Nepomniachtchi: Well, clearly, it was obvious that Na6-c5 was missed by Magnus. I thought the position was suddenly getting very nice for Black. Be3 was called for to keep things under control. Then after Rb8-Ba8 Black is nearly winning. It's actually all about converting the material with bxa4 and c5. However, I should give credit to Magnus. He played in an interesting way. Be4 was a very nice resource. Actually, it started to look pretty double-edged. Perhaps c3 was a little bit of a human reaction, making sure I wasn't getting mated. So after c3 it was more or less equal. I had to play g6. Later after bxc3, I think I still had some chances with Qg7 and g5, but okay, that's actually what I have been told on my way here to the press conference. In general, it was I think a very puzzling game. And I would say during the game we both thought we were playing not so well. But now that I think of it, the game was actually very interesting.


Maurice: Magnus, he (Ian) seemed to be playing very quickly.

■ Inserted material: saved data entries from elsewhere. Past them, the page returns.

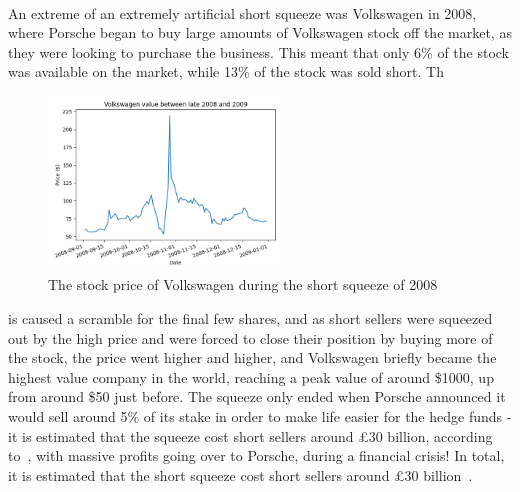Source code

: \documentclass[11pt]{article} %
\begin{document}
\paragraph{}
An extreme of an extremely artificial short squeeze was Volkswagen in 2008, where 
Porsche began to buy large amounts of Volkswagen stock off the market, as they were looking 
to purchase the business. This 
meant that only 6\% of the stock was available on the market, while 13\% of the stock 
was sold short. Th\begin{figure}[h]
    \centering
    \includegraphics[width=0.55\textwidth]{volkswagenShortSqueeze.png}
    \caption{The stock price of Volkswagen during the short squeeze of 2008}
    \end{figure}is caused a scramble for the final few shares, and as short sellers 
were squeezed out by the high price and were forced to close their position by buying 
more of the stock, the price went higher and higher, and Volkswagen briefly became 
the highest value company in the world, reaching a peak value of around \$1000, up from 
around \$50 just before. The squeeze only ended when Porsche announced 
it would sell around 5\% of its stake in order to make life easier for the hedge 
funds - it is estimated that the squeeze cost short sellers around £30 billion, 
according to~\cite{volkswagen}, with massive profits going over to Porsche, during 
a financial crisis! In total, it is estimated that the short squeeze cost short 
sellers around £30 billion~\cite{volkswagen}. 
\end{document}
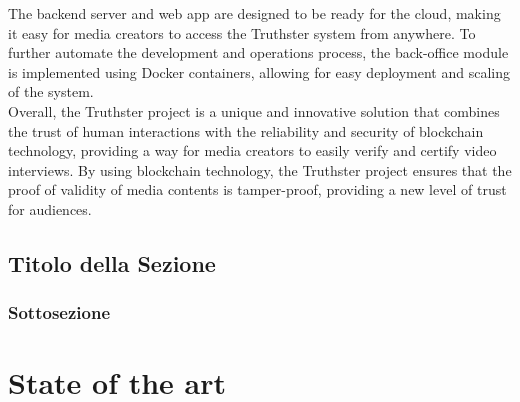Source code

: \documentclass[target=mst,aauheader=]{thud}
\begin{document}
The backend server and web app are designed to be ready for the cloud, making it easy for media creators to access the Truthster system from anywhere. To further automate the development and operations process, the back-office module is implemented using Docker containers, allowing for easy deployment and scaling of the system.\\

Overall, the Truthster project is a unique and innovative solution that combines the trust of human interactions with the reliability and security of blockchain technology, providing a way for media creators to easily verify and certify video interviews. By using blockchain technology, the Truthster project ensures that the proof of validity of media contents is tamper-proof, providing a new level of trust for audiences.

\section{Titolo della Sezione}

\subsection{Sottosezione}





\chapter{State of the art}
\end{document}
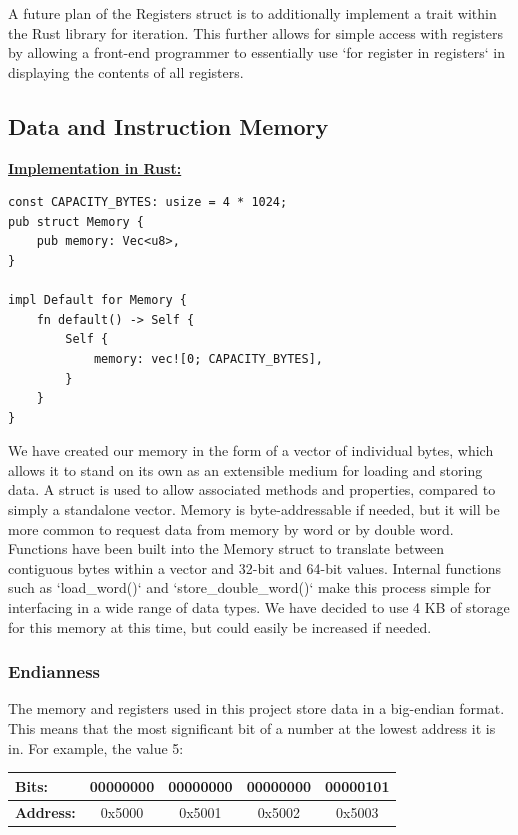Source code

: \documentclass[
    paper=letter,
    parskip=half,
    fontsize=12pt,
    titlepage=firstiscover,
    toc=bibliography,
    numbers=endperiod
]{scrartcl}
\begin{document}

A future plan of the Registers struct is to additionally implement a
trait within the Rust library for iteration. This further allows for
simple access with registers by allowing a front-end programmer to
essentially use `for register in registers` in displaying the contents
of all registers.

\subsection{Data and Instruction Memory}

\underline{\textbf{Implementation in Rust:}}
\begin{verbatim}
const CAPACITY_BYTES: usize = 4 * 1024;
pub struct Memory {
    pub memory: Vec<u8>,
}

impl Default for Memory {
    fn default() -> Self {
        Self {
            memory: vec![0; CAPACITY_BYTES],
        }
    }
}
\end{verbatim}

We have created our memory in the form of a vector of individual bytes,
which allows it to stand on its own as an extensible medium for loading
and storing data. A struct is used to allow associated methods and
properties, compared to simply a standalone vector. Memory is
byte-addressable if needed, but it will be more common to request data
from memory by word or by double word. Functions have been built into
the Memory struct to translate between contiguous bytes within a vector
and 32-bit and 64-bit values. Internal functions such as `load\_word()`
and `store\_double\_word()` make this process simple for interfacing in
a wide range of data types. We have decided to use 4 KB of storage for
this memory at this time, but could easily be increased if needed.


\subsubsection{Endianness}


The memory and registers used in this project store data in a big-endian
format. This means that the most significant bit of a number at the
lowest address it is in. For example, the value 5:

\begin{tabularx}{\textwidth}{|l|c|c|c|c|}
    \hline
    \textbf{Bits:}    & 00000000 & 00000000 & 00000000 & 00000101 \\\hline
    \textbf{Address:} & 0x5000   & 0x5001   & 0x5002   & 0x5003 \\\hline
\end{tabularx}
\end{document}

Basically, just coming to the board, making moves and getting up. Did that unnerve you at any point?

Carlsen: I just reckoned he was thinking in the restroom. Yes, it was a bit unusual, but I really didn't think much of it.


Maurice: Ian, in both games so far Magnus has sacrificed a pawn for activity. Do you think this is going to be a running strategy throughout the match?

Nepo: Well, I guess, the initiative in the first game was questionable. This was a Catalan, and Catalan is always very sharp if you go into these positions. You are basically giving up a pawn for this superb pawn center, but I actually don't know to what end!


Maurice: Magnus, you were in trouble at one point. Did you feel you had any winning chances at any point?

Magnus: Yeah...I didn't feel I had any great chances per se. But I did feel my position was improving quite a bit. But when I went for Qg4, my time was ticking down a bit. I didn't see a way to comfortably improve my position, so I decided to force a draw there. That (after Qg4) was probably the best position I had in the game, but I didn't see a good way to improve. Obviously, after what had transpired before, it was nice to have a completely safe position. If it had been a must-win game, I might have treated it a bit differently.


Maurice: Ian, were you satisfied with the way the game went for you today with the black pieces?

Nepo: Well, the game was just crazy. I didn't have any idea of what was going on. In the beginning, White was definitely pressing. The structure with f6, e6, c6, and queen on d6 might work for Black, but it just looks very ugly. I still have very mixed feelings about the game. I think we both missed some winning chances. But it's nice that at some point I was pressing. In the end, it was clear that this knight on d6 was better than my rook. Hence, Rxd6 was called for. Then I saw Qxf2 was losing in a brilliant way (both players chuckle), so I decided to go for a drawn ending instead!

Maurice: Magnus, you have played two games so far with Ian. What kind of an opponent do you think he is proving to be?

Carlsen: Well, it's hard to say. I think it's been, for a lack of better word, difficult for both of us. I guess, we will see.


Magnus on how the games have been atypical so far:

"The games aren't following any clear pattern, I would say. They have frankly been different from what I've seen. There's no specific pattern as to what anyone is trying to do. It's just a fight. We will see if eventually the match settles down."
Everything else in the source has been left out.